|
|
|
|
|
by Eisenstein
828 days ago
|
|
But you are specifically talking about one type of AI, which is a generative language model. There are tons of other AIs with different applications that do not need to be trained on the entire internet. You have computer vision which separates in object recognition, classification, OCR, etc; you have audio which has text-to-speech (and reverse), music generation, and all sorts of other things; machine translation; sentiment analysis (I won't list all the categories in hugging face but you get my point). These are not differentiated merely by 'training data' to my understanding, so that's why your comment didn't make sense to me. Calling all AI LLMs is like calling all of the internet the web. Of course if I am mistaken, corrections are welcome. |
|
Take computer vision for example - a "hello world" version of object recognition would use ImageNet, which is 14 million hand annotated images.
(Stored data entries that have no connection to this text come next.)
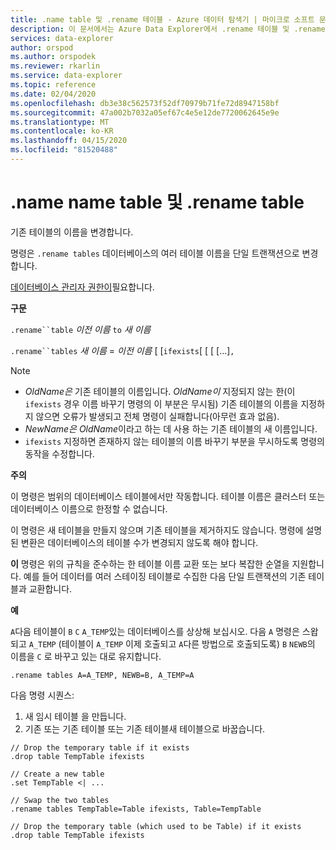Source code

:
 ```yaml
---
title: .name table 및 .rename 테이블 - Azure 데이터 탐색기 | 마이크로 소프트 문서
description: 이 문서에서는 Azure Data Explorer에서 .rename 테이블 및 .rename 테이블의 이름을 설명합니다.
services: data-explorer
author: orspod
ms.author: orspodek
ms.reviewer: rkarlin
ms.service: data-explorer
ms.topic: reference
ms.date: 02/04/2020
ms.openlocfilehash: db3e38c562573f52df70979b71fe72d8947158bf
ms.sourcegitcommit: 47a002b7032a05ef67c4e5e12de7720062645e9e
ms.translationtype: MT
ms.contentlocale: ko-KR
ms.lasthandoff: 04/15/2020
ms.locfileid: "81520488"
---
```

# <a name="rename-table-and-rename-tables"></a>.name name table 및 .rename table

기존 테이블의 이름을 변경합니다.

명령은 `.rename tables` 데이터베이스의 여러 테이블 이름을 단일 트랜잭션으로 변경합니다.

[데이터베이스 관리자 권한이](../management/access-control/role-based-authorization.md)필요합니다.

**구문**

`.rename``table` *이전 이름* `to` *새 이름*

`.rename``tables` *새 이름* = *이전 이름* [ [`ifexists`[ [ [ [...]`,`

> [!NOTE]
> * *OldName은* 기존 테이블의 이름입니다. *OldName이* 지정되지 않는 한(이 `ifexists` 경우 이름 바꾸기 명령의 이 부분은 무시됨) 기존 테이블의 이름을 지정하지 않으면 오류가 발생되고 전체 명령이 실패합니다(아무런 효과 없음).
> * *NewName은* *OldName*이라고 하는 데 사용 하는 기존 테이블의 새 이름입니다.
> * `ifexists` 지정하면 존재하지 않는 테이블의 이름 바꾸기 부분을 무시하도록 명령의 동작을 수정합니다.

**주의**

이 명령은 범위의 데이터베이스 테이블에서만 작동합니다.
테이블 이름은 클러스터 또는 데이터베이스 이름으로 한정할 수 없습니다.

이 명령은 새 테이블을 만들지 않으며 기존 테이블을 제거하지도 않습니다.
명령에 설명된 변환은 데이터베이스의 테이블 수가 변경되지 않도록 해야 합니다.

**이** 명령은 위의 규칙을 준수하는 한 테이블 이름 교환 또는 보다 복잡한 순열을 지원합니다. 예를 들어 데이터를 여러 스테이징 테이블로 수집한 다음 단일 트랜잭션의 기존 테이블과 교환합니다.

**예**

`A`다음 테이블이 `B` `C` `A_TEMP`있는 데이터베이스를 상상해 보십시오.
다음 `A` 명령은 스왑되고 `A_TEMP` (테이블이 `A_TEMP` 이제 호출되고 `A`다른 방법으로 호출되도록) `B` `NEWB`의 이름을 `C` 로 바꾸고 있는 대로 유지합니다. 

```
.rename tables A=A_TEMP, NEWB=B, A_TEMP=A
``` 

다음 명령 시퀀스:
1. 새 임시 테이블 을 만듭니다.
1. 기존 또는 기존 테이블 또는 기존 테이블새 테이블으로 바꿉습니다.

```
// Drop the temporary table if it exists
.drop table TempTable ifexists

// Create a new table
.set TempTable <| ...

// Swap the two tables
.rename tables TempTable=Table ifexists, Table=TempTable

// Drop the temporary table (which used to be Table) if it exists
.drop table TempTable ifexists
```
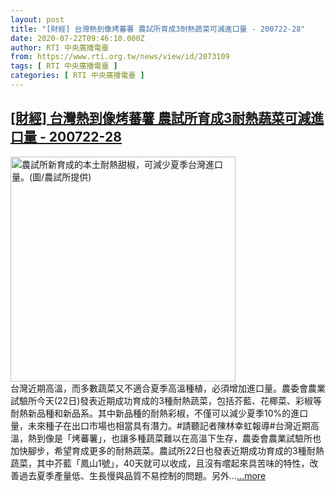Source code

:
 ```yaml
---
layout: post
title: "[財經] 台灣熱到像烤蕃薯 農試所育成3耐熱蔬菜可減進口量 - 200722-28"
date: 2020-07-22T09:46:10.000Z
author: RTI 中央廣播電臺
from: https://www.rti.org.tw/news/view/id/2073109
tags: [ RTI 中央廣播電臺 ]
categories: [ RTI 中央廣播電臺 ]
---
```

<!--1595411170000-->
[[財經] 台灣熱到像烤蕃薯 農試所育成3耐熱蔬菜可減進口量 - 200722-28](https://www.rti.org.tw/news/view/id/2073109)
------

<div>
<img src="https://static.rti.org.tw/assets/thumbnails/2020/07/22/3a4de6ec00c93bcb8068a98c4ccc5cdf.jpg" width="360" alt="農試所新育成的本土耐熱甜椒，可減少夏季台灣進口量。(圖/農試所提供)" title="農試所新育成的本土耐熱甜椒，可減少夏季台灣進口量。(圖/農試所提供)"><br>台灣近期高溫，而多數蔬菜又不適合夏季高溫種植，必須增加進口量。農委會農業試驗所今天(22日)發表近期成功育成的3種耐熱蔬菜，包括芥藍、花椰菜、彩椒等耐熱新品種和新品系。其中新品種的耐熱彩椒，不僅可以減少夏季10%的進口量，未來種子在出口市場也相當具有潛力。#請聽記者陳林幸虹報導#台灣近期高溫，熱到像是「烤蕃薯」，也讓多種蔬菜難以在高溫下生存，農委會農業試驗所也加快腳步，希望育成更多的耐熱蔬菜。農試所22日也發表近期成功育成的3種耐熱蔬菜，其中芥藍「鳳山1號」，40天就可以收成，且沒有嚐起來具苦味的特性，改善過去夏季產量低、生長慢與品質不易控制的問題。另外...<a target="_blank" href="https://www.rti.org.tw/news/view/id/2073109">...more</a>
</div>
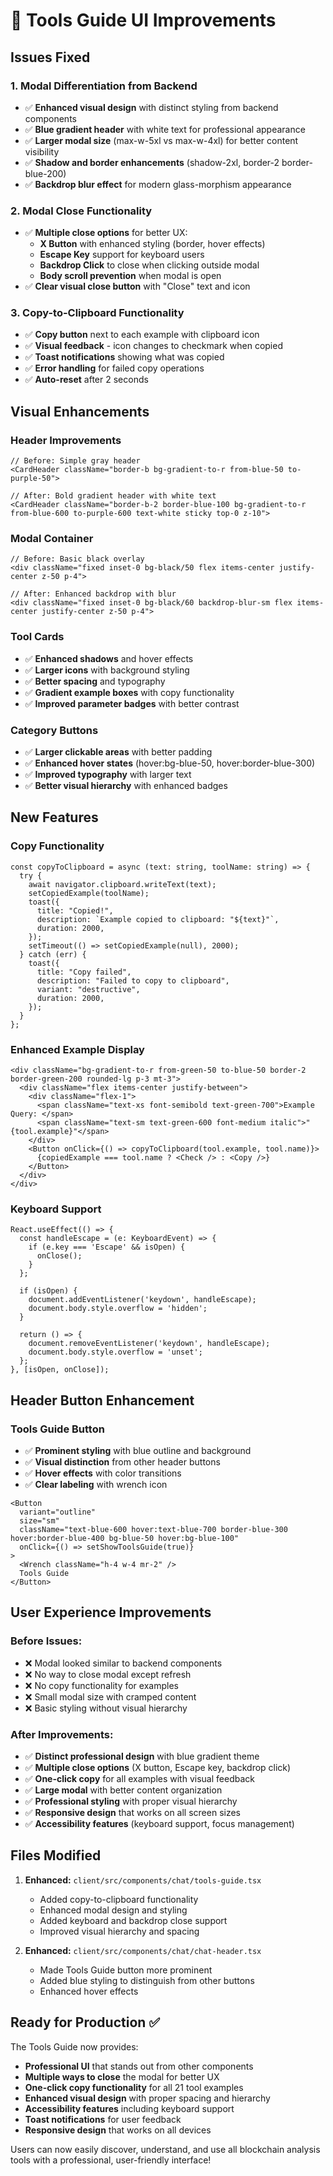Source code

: # 🎨 Tools Guide UI Improvements

## Issues Fixed

### 1. **Modal Differentiation from Backend**
- ✅ **Enhanced visual design** with distinct styling from backend components
- ✅ **Blue gradient header** with white text for professional appearance  
- ✅ **Larger modal size** (max-w-5xl vs max-w-4xl) for better content visibility
- ✅ **Shadow and border enhancements** (shadow-2xl, border-2 border-blue-200)
- ✅ **Backdrop blur effect** for modern glass-morphism appearance

### 2. **Modal Close Functionality**
- ✅ **Multiple close options** for better UX:
  - **X Button** with enhanced styling (border, hover effects)
  - **Escape Key** support for keyboard users
  - **Backdrop Click** to close when clicking outside modal
  - **Body scroll prevention** when modal is open
- ✅ **Clear visual close button** with "Close" text and icon

### 3. **Copy-to-Clipboard Functionality**
- ✅ **Copy button** next to each example with clipboard icon
- ✅ **Visual feedback** - icon changes to checkmark when copied
- ✅ **Toast notifications** showing what was copied
- ✅ **Error handling** for failed copy operations
- ✅ **Auto-reset** after 2 seconds

## Visual Enhancements

### **Header Improvements**
```tsx
// Before: Simple gray header
<CardHeader className="border-b bg-gradient-to-r from-blue-50 to-purple-50">

// After: Bold gradient header with white text
<CardHeader className="border-b-2 border-blue-100 bg-gradient-to-r from-blue-600 to-purple-600 text-white sticky top-0 z-10">
```

### **Modal Container**
```tsx
// Before: Basic black overlay
<div className="fixed inset-0 bg-black/50 flex items-center justify-center z-50 p-4">

// After: Enhanced backdrop with blur
<div className="fixed inset-0 bg-black/60 backdrop-blur-sm flex items-center justify-center z-50 p-4">
```

### **Tool Cards**
- ✅ **Enhanced shadows** and hover effects
- ✅ **Larger icons** with background styling
- ✅ **Better spacing** and typography
- ✅ **Gradient example boxes** with copy functionality
- ✅ **Improved parameter badges** with better contrast

### **Category Buttons**
- ✅ **Larger clickable areas** with better padding
- ✅ **Enhanced hover states** (hover:bg-blue-50, hover:border-blue-300)
- ✅ **Improved typography** with larger text
- ✅ **Better visual hierarchy** with enhanced badges

## New Features

### **Copy Functionality**
```tsx
const copyToClipboard = async (text: string, toolName: string) => {
  try {
    await navigator.clipboard.writeText(text);
    setCopiedExample(toolName);
    toast({
      title: "Copied!",
      description: `Example copied to clipboard: "${text}"`,
      duration: 2000,
    });
    setTimeout(() => setCopiedExample(null), 2000);
  } catch (err) {
    toast({
      title: "Copy failed",
      description: "Failed to copy to clipboard",
      variant: "destructive",
      duration: 2000,
    });
  }
};
```

### **Enhanced Example Display**
```tsx
<div className="bg-gradient-to-r from-green-50 to-blue-50 border-2 border-green-200 rounded-lg p-3 mt-3">
  <div className="flex items-center justify-between">
    <div className="flex-1">
      <span className="text-xs font-semibold text-green-700">Example Query: </span>
      <span className="text-sm text-green-600 font-medium italic">"{tool.example}"</span>
    </div>
    <Button onClick={() => copyToClipboard(tool.example, tool.name)}>
      {copiedExample === tool.name ? <Check /> : <Copy />}
    </Button>
  </div>
</div>
```

### **Keyboard Support**
```tsx
React.useEffect(() => {
  const handleEscape = (e: KeyboardEvent) => {
    if (e.key === 'Escape' && isOpen) {
      onClose();
    }
  };

  if (isOpen) {
    document.addEventListener('keydown', handleEscape);
    document.body.style.overflow = 'hidden';
  }

  return () => {
    document.removeEventListener('keydown', handleEscape);
    document.body.style.overflow = 'unset';
  };
}, [isOpen, onClose]);
```

## Header Button Enhancement

### **Tools Guide Button**
- ✅ **Prominent styling** with blue outline and background
- ✅ **Visual distinction** from other header buttons
- ✅ **Hover effects** with color transitions
- ✅ **Clear labeling** with wrench icon

```tsx
<Button
  variant="outline"
  size="sm" 
  className="text-blue-600 hover:text-blue-700 border-blue-300 hover:border-blue-400 bg-blue-50 hover:bg-blue-100"
  onClick={() => setShowToolsGuide(true)}
>
  <Wrench className="h-4 w-4 mr-2" />
  Tools Guide
</Button>
```

## User Experience Improvements

### **Before Issues:**
- ❌ Modal looked similar to backend components
- ❌ No way to close modal except refresh
- ❌ No copy functionality for examples
- ❌ Small modal size with cramped content
- ❌ Basic styling without visual hierarchy

### **After Improvements:**
- ✅ **Distinct professional design** with blue gradient theme
- ✅ **Multiple close options** (X button, Escape key, backdrop click)
- ✅ **One-click copy** for all examples with visual feedback
- ✅ **Large modal** with better content organization
- ✅ **Professional styling** with proper visual hierarchy
- ✅ **Responsive design** that works on all screen sizes
- ✅ **Accessibility features** (keyboard support, focus management)

## Files Modified

1. **Enhanced:** `client/src/components/chat/tools-guide.tsx`
   - Added copy-to-clipboard functionality
   - Enhanced modal design and styling
   - Added keyboard and backdrop close support
   - Improved visual hierarchy and spacing

2. **Enhanced:** `client/src/components/chat/chat-header.tsx`
   - Made Tools Guide button more prominent
   - Added blue styling to distinguish from other buttons
   - Enhanced hover effects

## Ready for Production ✅

The Tools Guide now provides:
- **Professional UI** that stands out from other components
- **Multiple ways to close** the modal for better UX
- **One-click copy functionality** for all 21 tool examples
- **Enhanced visual design** with proper spacing and hierarchy
- **Accessibility features** including keyboard support
- **Toast notifications** for user feedback
- **Responsive design** that works on all devices

Users can now easily discover, understand, and use all blockchain analysis tools with a professional, user-friendly interface!
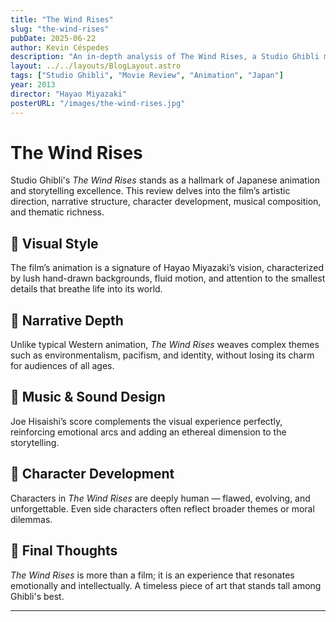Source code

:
 ```yaml
---
title: "The Wind Rises"
slug: "the-wind-rises"
pubDate: 2025-06-22
author: Kevin Céspedes
description: "An in-depth analysis of The Wind Rises, a Studio Ghibli masterpiece."
layout: ../../layouts/BlogLayout.astro
tags: ["Studio Ghibli", "Movie Review", "Animation", "Japan"]
year: 2013
director: "Hayao Miyazaki"
posterURL: "/images/the-wind-rises.jpg"
---
```

# The Wind Rises

Studio Ghibli's *The Wind Rises* stands as a hallmark of Japanese animation and storytelling excellence. This review delves into the film’s artistic direction, narrative structure, character development, musical composition, and thematic richness.

## 🎨 Visual Style

The film’s animation is a signature of Hayao Miyazaki’s vision, characterized by lush hand-drawn backgrounds, fluid motion, and attention to the smallest details that breathe life into its world.

## 🧠 Narrative Depth

Unlike typical Western animation, *The Wind Rises* weaves complex themes such as environmentalism, pacifism, and identity, without losing its charm for audiences of all ages.

## 🎼 Music & Sound Design

Joe Hisaishi’s score complements the visual experience perfectly, reinforcing emotional arcs and adding an ethereal dimension to the storytelling.

## 🧍 Character Development

Characters in *The Wind Rises* are deeply human — flawed, evolving, and unforgettable. Even side characters often reflect broader themes or moral dilemmas.

## 🧭 Final Thoughts

*The Wind Rises* is more than a film; it is an experience that resonates emotionally and intellectually. A timeless piece of art that stands tall among Ghibli's best.

---

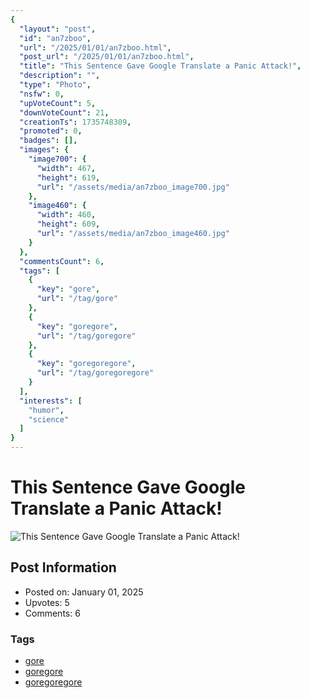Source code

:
 ```yaml
---
{
  "layout": "post",
  "id": "an7zboo",
  "url": "/2025/01/01/an7zboo.html",
  "post_url": "/2025/01/01/an7zboo.html",
  "title": "This Sentence Gave Google Translate a Panic Attack!",
  "description": "",
  "type": "Photo",
  "nsfw": 0,
  "upVoteCount": 5,
  "downVoteCount": 21,
  "creationTs": 1735748309,
  "promoted": 0,
  "badges": [],
  "images": {
    "image700": {
      "width": 467,
      "height": 619,
      "url": "/assets/media/an7zboo_image700.jpg"
    },
    "image460": {
      "width": 460,
      "height": 609,
      "url": "/assets/media/an7zboo_image460.jpg"
    }
  },
  "commentsCount": 6,
  "tags": [
    {
      "key": "gore",
      "url": "/tag/gore"
    },
    {
      "key": "goregore",
      "url": "/tag/goregore"
    },
    {
      "key": "goregoregore",
      "url": "/tag/goregoregore"
    }
  ],
  "interests": [
    "humor",
    "science"
  ]
}
---
```


# This Sentence Gave Google Translate a Panic Attack!

![This Sentence Gave Google Translate a Panic Attack!](/assets/media/an7zboo_image700.jpg)

## Post Information

- Posted on: January 01, 2025
- Upvotes: 5
- Comments: 6

### Tags

- [gore](/tag/gore)
- [goregore](/tag/goregore)
- [goregoregore](/tag/goregoregore)
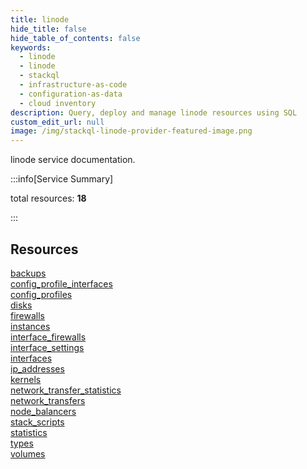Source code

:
 ```yaml
---
title: linode
hide_title: false
hide_table_of_contents: false
keywords:
  - linode
  - linode
  - stackql
  - infrastructure-as-code
  - configuration-as-data
  - cloud inventory
description: Query, deploy and manage linode resources using SQL
custom_edit_url: null
image: /img/stackql-linode-provider-featured-image.png
---
```


linode service documentation.

:::info[Service Summary]

total resources: __18__  

:::

## Resources
<div class="row">
<div class="providerDocColumn">
<a href="/services/linode/backups/">backups</a><br />
<a href="/services/linode/config_profile_interfaces/">config_profile_interfaces</a><br />
<a href="/services/linode/config_profiles/">config_profiles</a><br />
<a href="/services/linode/disks/">disks</a><br />
<a href="/services/linode/firewalls/">firewalls</a><br />
<a href="/services/linode/instances/">instances</a><br />
<a href="/services/linode/interface_firewalls/">interface_firewalls</a><br />
<a href="/services/linode/interface_settings/">interface_settings</a><br />
<a href="/services/linode/interfaces/">interfaces</a>
</div>
<div class="providerDocColumn">
<a href="/services/linode/ip_addresses/">ip_addresses</a><br />
<a href="/services/linode/kernels/">kernels</a><br />
<a href="/services/linode/network_transfer_statistics/">network_transfer_statistics</a><br />
<a href="/services/linode/network_transfers/">network_transfers</a><br />
<a href="/services/linode/node_balancers/">node_balancers</a><br />
<a href="/services/linode/stack_scripts/">stack_scripts</a><br />
<a href="/services/linode/statistics/">statistics</a><br />
<a href="/services/linode/types/">types</a><br />
<a href="/services/linode/volumes/">volumes</a>
</div>
</div>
Or Cifar10 which is 80 million images. That of course but sets the stage for training data differentiation. Google's image recognition algorithm is far superior to other search engines'. Why? Because of Google's data set.
Any Tom Dick and Harry can go create their own image recognition AI and train it based on all the public datasets (COCO, CIFAR, ImageNet) but that's considered pretty baseline nowadays. The differentiator is what _other_ datasets you have.
Different datasets yield different results. It doesn't matter the network. More data is better (usually).